▸ Problem statement:
Your response should reproduce every line of the entries that contains the word "目录属性和字段可能包含以下类型之一的数据".

▸ Entries shown:

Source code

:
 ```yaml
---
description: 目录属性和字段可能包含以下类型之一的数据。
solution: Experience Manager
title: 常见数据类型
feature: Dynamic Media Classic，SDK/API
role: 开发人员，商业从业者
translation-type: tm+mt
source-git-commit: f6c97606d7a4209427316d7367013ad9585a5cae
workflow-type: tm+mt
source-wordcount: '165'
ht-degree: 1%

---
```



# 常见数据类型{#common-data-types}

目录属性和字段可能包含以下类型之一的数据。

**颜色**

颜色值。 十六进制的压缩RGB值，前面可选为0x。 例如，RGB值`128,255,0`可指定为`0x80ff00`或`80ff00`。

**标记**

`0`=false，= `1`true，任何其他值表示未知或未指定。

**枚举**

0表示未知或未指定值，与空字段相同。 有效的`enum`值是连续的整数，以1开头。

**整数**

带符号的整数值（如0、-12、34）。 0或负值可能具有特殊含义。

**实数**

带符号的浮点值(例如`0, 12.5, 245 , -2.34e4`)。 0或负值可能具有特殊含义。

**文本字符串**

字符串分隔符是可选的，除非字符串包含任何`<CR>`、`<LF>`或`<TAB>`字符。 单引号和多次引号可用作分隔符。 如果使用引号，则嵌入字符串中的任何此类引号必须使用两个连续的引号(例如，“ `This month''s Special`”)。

▸ Response:
description: 目录属性和字段可能包含以下类型之一的数据。
目录属性和字段可能包含以下类型之一的数据。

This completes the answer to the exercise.